I've created a test harness so we can bypass mod_python completely.
It includes a slightly modified version of read_to_boundary which
adds a new parameter, readBlockSize.
In the output from the test harness, your version is 'new' and the
current version is 'cur'. Run it and see what happens.
Jim
$ ./upload_test_harness
========================================
generate_embedded_cr_file
----------------------------------------
test offset -1 chunk []
----------------------------------------
src 5a63347d1106afdfa264b2a61f81ae82
cur 5a63347d1106afdfa264b2a61f81ae82 PASS
new 5a63347d1106afdfa264b2a61f81ae82 PASS
----------------------------------------
test offset -1 chunk ['CR']
----------------------------------------
src 82204e52343d5b25c2e783cd59499973
cur e4af2eee73029642a114697ba59217b3 FAIL
new 82204e52343d5b25c2e783cd59499973 PASS
========================================
generate_split_boundary_file
----------------------------------------
test offset -1 chunk []
----------------------------------------
src d481990a0f0bbd8acf847cd732714555
cur d481990a0f0bbd8acf847cd732714555 PASS
new 8fa5ac9f913d778575ea871506c392a9 FAIL
----------------------------------------
test offset -1 chunk ['CR']
----------------------------------------
src 8fa5ac9f913d778575ea871506c392a9
cur d481990a0f0bbd8acf847cd732714555 FAIL
new 8fa5ac9f913d778575ea871506c392a9 PASS
What I was trying to say is that I created a file with this function:
def generate_split_file(offset=-1,
readBlockSize=65368,
fname='testfile'):
f = open(fname, 'w')
f.write('a'*50)
f.write('\r\n')
block_size = readBlockSize + offset
f.write('b'*block_size)
f.close()
Then I uploaded 'testfile' using the following
StorageField.read_to_boundary() method:
def read_to_boundary(self, req, boundary, file):
''' read from the request object line by line with a maximum
size,
until the new line starts with boundary
'''
previous_delimiter = ''
while 1:
line = req.readline(1<<16)
if line.startswith(boundary):
break
if line.endswith('\r\n'):
file.write(previous_delimiter + line[:-2])
previous_delimiter = '\r\n'
elif line.endswith('\r') or line.endswith('\n'):
file.write(previous_delimiter + line[:-1])
previous_delimiter = line[-1:]
else:
file.write(previous_delimiter + line)
previous_delimiter = ''
And the md5 in the client is the same one as in the server.
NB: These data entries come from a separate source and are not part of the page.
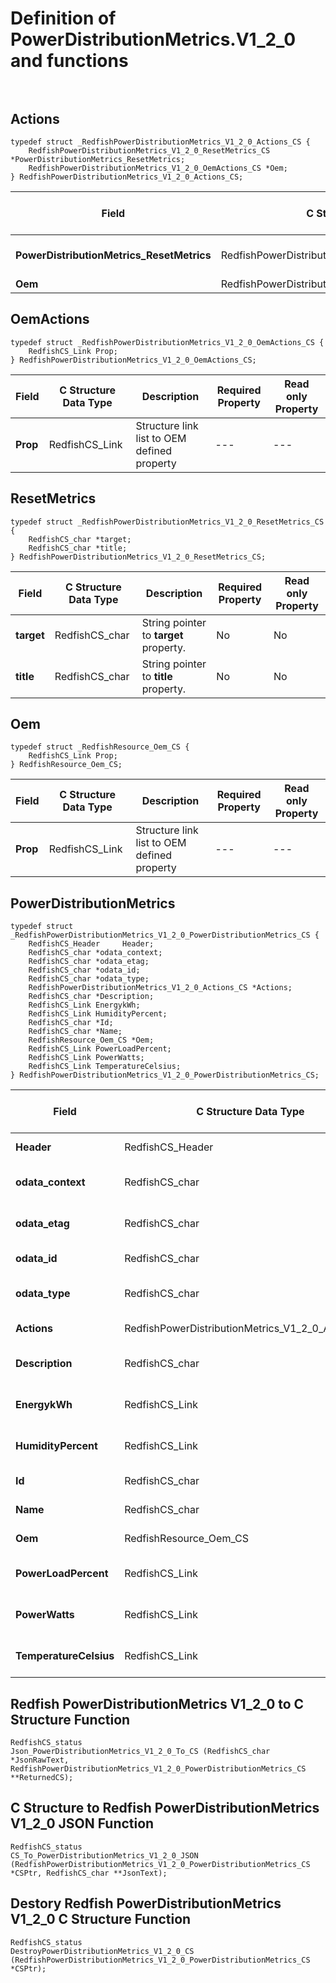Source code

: # Definition of PowerDistributionMetrics.V1_2_0 and functions<br><br>

## Actions
    typedef struct _RedfishPowerDistributionMetrics_V1_2_0_Actions_CS {
        RedfishPowerDistributionMetrics_V1_2_0_ResetMetrics_CS *PowerDistributionMetrics_ResetMetrics;
        RedfishPowerDistributionMetrics_V1_2_0_OemActions_CS *Oem;
    } RedfishPowerDistributionMetrics_V1_2_0_Actions_CS;

|Field |C Structure Data Type|Description |Required Property|Read only Property
| ---  | --- | --- | --- | ---
|**PowerDistributionMetrics_ResetMetrics**|RedfishPowerDistributionMetrics_V1_2_0_ResetMetrics_CS| Structure points to **#PowerDistributionMetrics.ResetMetrics** property.| No| No
|**Oem**|RedfishPowerDistributionMetrics_V1_2_0_OemActions_CS| Structure points to **Oem** property.| No| No


## OemActions
    typedef struct _RedfishPowerDistributionMetrics_V1_2_0_OemActions_CS {
        RedfishCS_Link Prop;
    } RedfishPowerDistributionMetrics_V1_2_0_OemActions_CS;

|Field |C Structure Data Type|Description |Required Property|Read only Property
| ---  | --- | --- | --- | ---
|**Prop**|RedfishCS_Link| Structure link list to OEM defined property| ---| ---


## ResetMetrics
    typedef struct _RedfishPowerDistributionMetrics_V1_2_0_ResetMetrics_CS {
        RedfishCS_char *target;
        RedfishCS_char *title;
    } RedfishPowerDistributionMetrics_V1_2_0_ResetMetrics_CS;

|Field |C Structure Data Type|Description |Required Property|Read only Property
| ---  | --- | --- | --- | ---
|**target**|RedfishCS_char| String pointer to **target** property.| No| No
|**title**|RedfishCS_char| String pointer to **title** property.| No| No


## Oem
    typedef struct _RedfishResource_Oem_CS {
        RedfishCS_Link Prop;
    } RedfishResource_Oem_CS;

|Field |C Structure Data Type|Description |Required Property|Read only Property
| ---  | --- | --- | --- | ---
|**Prop**|RedfishCS_Link| Structure link list to OEM defined property| ---| ---


## PowerDistributionMetrics
    typedef struct _RedfishPowerDistributionMetrics_V1_2_0_PowerDistributionMetrics_CS {
        RedfishCS_Header     Header;
        RedfishCS_char *odata_context;
        RedfishCS_char *odata_etag;
        RedfishCS_char *odata_id;
        RedfishCS_char *odata_type;
        RedfishPowerDistributionMetrics_V1_2_0_Actions_CS *Actions;
        RedfishCS_char *Description;
        RedfishCS_Link EnergykWh;
        RedfishCS_Link HumidityPercent;
        RedfishCS_char *Id;
        RedfishCS_char *Name;
        RedfishResource_Oem_CS *Oem;
        RedfishCS_Link PowerLoadPercent;
        RedfishCS_Link PowerWatts;
        RedfishCS_Link TemperatureCelsius;
    } RedfishPowerDistributionMetrics_V1_2_0_PowerDistributionMetrics_CS;

|Field |C Structure Data Type|Description |Required Property|Read only Property
| ---  | --- | --- | --- | ---
|**Header**|RedfishCS_Header|Redfish C structure header|---|---
|**odata_context**|RedfishCS_char| String pointer to **@odata.context** property.| No| No
|**odata_etag**|RedfishCS_char| String pointer to **@odata.etag** property.| No| No
|**odata_id**|RedfishCS_char| String pointer to **@odata.id** property.| Yes| No
|**odata_type**|RedfishCS_char| String pointer to **@odata.type** property.| Yes| No
|**Actions**|RedfishPowerDistributionMetrics_V1_2_0_Actions_CS| Structure points to **Actions** property.| No| No
|**Description**|RedfishCS_char| String pointer to **Description** property.| No| Yes
|**EnergykWh**|RedfishCS_Link| Structure link list to **EnergykWh** property.| No| No
|**HumidityPercent**|RedfishCS_Link| Structure link list to **HumidityPercent** property.| No| No
|**Id**|RedfishCS_char| String pointer to **Id** property.| Yes| Yes
|**Name**|RedfishCS_char| String pointer to **Name** property.| Yes| Yes
|**Oem**|RedfishResource_Oem_CS| Structure points to **Oem** property.| No| No
|**PowerLoadPercent**|RedfishCS_Link| Structure link list to **PowerLoadPercent** property.| No| No
|**PowerWatts**|RedfishCS_Link| Structure link list to **PowerWatts** property.| No| No
|**TemperatureCelsius**|RedfishCS_Link| Structure link list to **TemperatureCelsius** property.| No| No
## Redfish PowerDistributionMetrics V1_2_0 to C Structure Function
    RedfishCS_status
    Json_PowerDistributionMetrics_V1_2_0_To_CS (RedfishCS_char *JsonRawText, RedfishPowerDistributionMetrics_V1_2_0_PowerDistributionMetrics_CS **ReturnedCS);

## C Structure to Redfish PowerDistributionMetrics V1_2_0 JSON Function
    RedfishCS_status
    CS_To_PowerDistributionMetrics_V1_2_0_JSON (RedfishPowerDistributionMetrics_V1_2_0_PowerDistributionMetrics_CS *CSPtr, RedfishCS_char **JsonText);

## Destory Redfish PowerDistributionMetrics V1_2_0 C Structure Function
    RedfishCS_status
    DestroyPowerDistributionMetrics_V1_2_0_CS (RedfishPowerDistributionMetrics_V1_2_0_PowerDistributionMetrics_CS *CSPtr);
Do
you have different results? Let me know.
Regards,
/amn
On Nov 7, 2005, at 2:11 PM, Jim Gallacher wrote:
Jim Gallacher wrote:
Alexis Marrero wrote:
Jim,
Thanks for sending the function that creates the test file.
However I ran it to create the test file, and after uploading
the file the MD5 still the same.
Just to clarify, is this for your new read_to_boundary or the
one in 3.2? If it's for yours then the MD5 sum *should* be the
same, since that's what you fixed. :)
Did you call it with the same block size as you are using in
your code? The '\r' character must appear in the file right at
the readBlockSize boundary.
ie.
generate_file(offset=-1, readBlockSize=1<<16, fname='testfile')
#!/usr/bin/env python
from mkfile import generate_split_file, generate_file
import sys
from StringIO import StringIO
import md5
def read_to_boundary_current(self, req, boundary, file,
readBlockSize):
''' currrent version '''
#
# Although technically possible for the boundary to be split by
the read, this will
# not happen because the readBlockSize is set quite high - far
longer than any boundary line
# will ever contain.
#
# lastCharCarried is used to detect the situation where the \r
\n is split across the end of
# a read block.
#
delim = ''
lastCharCarried = False
last_bound = boundary + '--'
roughBoundaryLength = len(last_bound) + 128
line = req.readline(readBlockSize)
lineLength = len(line)
if lineLength < roughBoundaryLength:
sline = line.strip()
else:
sline = ''
while lineLength > 0 and sline != boundary and sline !=
last_bound:
if not lastCharCarried:
file.write(delim)
delim = ''
else:
lastCharCarried = False
cutLength = 0
if lineLength == readBlockSize:
if line[-1:] == '\r':
delim = '\r'
cutLength = -1
lastCharCarried = True
if line[-2:] == '\r\n':
delim += '\r\n'
cutLength = -2
elif line[-1:] == '\n':
delim += '\n'
cutLength = -1
if cutLength != 0:
file.write(line[:cutLength])
else:
file.write(line)
line = req.readline(readBlockSize)
lineLength = len(line)
if lineLength < roughBoundaryLength:
sline = line.strip()
else:
sline = ''
def read_to_boundary_new(self, req, boundary, file, readBlockSize):
''' Alexis' version
read from the request object line by line with a maximum size,
until the new line starts with boundary
'''
previous_delimiter = ''
while 1:
line = req.readline(readBlockSize)
if line.startswith(boundary):
break
if line.endswith('\r\n'):
file.write(previous_delimiter + line[:-2])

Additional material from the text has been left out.